ASSIGNED TASK:
From the entries below, count the lines holding the word "destination" and give nothing but the number.
= = =
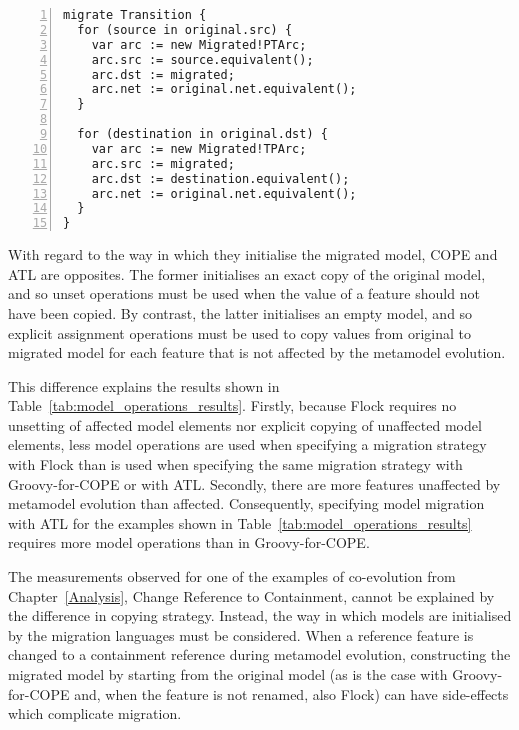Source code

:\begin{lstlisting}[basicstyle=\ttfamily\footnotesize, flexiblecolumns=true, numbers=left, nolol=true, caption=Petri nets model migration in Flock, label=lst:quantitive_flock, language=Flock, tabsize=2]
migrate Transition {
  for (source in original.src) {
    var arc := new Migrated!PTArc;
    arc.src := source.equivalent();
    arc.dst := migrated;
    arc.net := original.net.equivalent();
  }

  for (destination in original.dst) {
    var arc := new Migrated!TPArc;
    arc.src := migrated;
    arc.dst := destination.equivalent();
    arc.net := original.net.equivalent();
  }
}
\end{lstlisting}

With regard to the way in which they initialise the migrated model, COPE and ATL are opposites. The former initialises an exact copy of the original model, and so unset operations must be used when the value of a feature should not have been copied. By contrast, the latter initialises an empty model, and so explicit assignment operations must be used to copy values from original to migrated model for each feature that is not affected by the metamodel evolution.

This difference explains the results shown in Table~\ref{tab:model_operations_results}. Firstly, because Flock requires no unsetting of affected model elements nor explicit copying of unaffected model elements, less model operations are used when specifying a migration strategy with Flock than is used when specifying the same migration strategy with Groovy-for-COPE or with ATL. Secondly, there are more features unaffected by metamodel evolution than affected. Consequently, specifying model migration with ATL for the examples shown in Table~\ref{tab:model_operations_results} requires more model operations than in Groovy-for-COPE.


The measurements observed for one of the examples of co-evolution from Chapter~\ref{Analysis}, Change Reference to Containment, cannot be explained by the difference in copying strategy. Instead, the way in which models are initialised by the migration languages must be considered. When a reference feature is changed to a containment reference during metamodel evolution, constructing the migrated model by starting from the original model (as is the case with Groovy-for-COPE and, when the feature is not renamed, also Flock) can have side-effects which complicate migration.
= = =
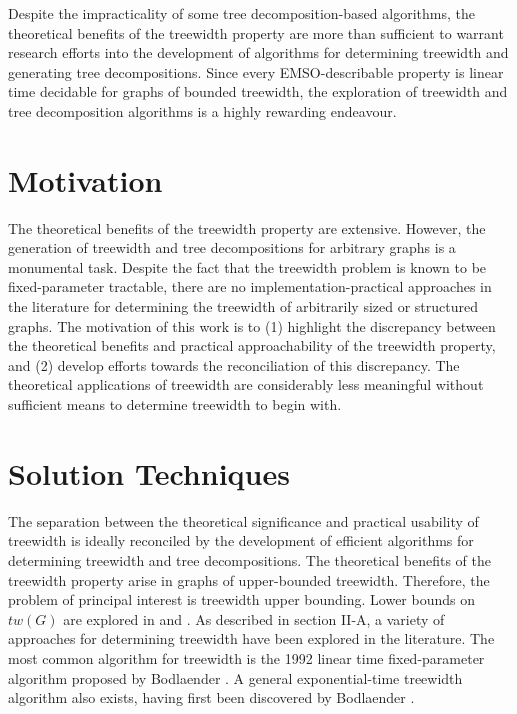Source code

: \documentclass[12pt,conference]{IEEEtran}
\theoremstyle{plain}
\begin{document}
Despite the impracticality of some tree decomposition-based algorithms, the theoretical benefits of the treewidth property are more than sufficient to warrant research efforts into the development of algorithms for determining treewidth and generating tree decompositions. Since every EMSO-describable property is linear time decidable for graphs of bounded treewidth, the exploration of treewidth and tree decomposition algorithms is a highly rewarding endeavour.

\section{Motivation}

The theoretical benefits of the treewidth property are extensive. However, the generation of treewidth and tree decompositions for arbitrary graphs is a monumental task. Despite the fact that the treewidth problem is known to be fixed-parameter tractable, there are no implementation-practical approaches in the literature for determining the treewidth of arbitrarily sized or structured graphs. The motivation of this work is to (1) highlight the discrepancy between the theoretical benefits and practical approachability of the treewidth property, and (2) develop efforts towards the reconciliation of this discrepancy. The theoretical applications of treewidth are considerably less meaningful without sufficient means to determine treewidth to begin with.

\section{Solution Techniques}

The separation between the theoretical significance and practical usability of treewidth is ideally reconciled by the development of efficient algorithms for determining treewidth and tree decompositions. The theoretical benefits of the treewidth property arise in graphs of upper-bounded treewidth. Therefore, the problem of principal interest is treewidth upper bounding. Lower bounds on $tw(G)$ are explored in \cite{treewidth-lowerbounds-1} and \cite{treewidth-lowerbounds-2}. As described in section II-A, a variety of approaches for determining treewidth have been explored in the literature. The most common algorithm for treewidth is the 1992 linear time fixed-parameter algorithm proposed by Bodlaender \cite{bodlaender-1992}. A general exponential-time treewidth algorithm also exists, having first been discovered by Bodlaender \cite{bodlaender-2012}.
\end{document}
= = =
RESPONSE TO THIS TASK:
2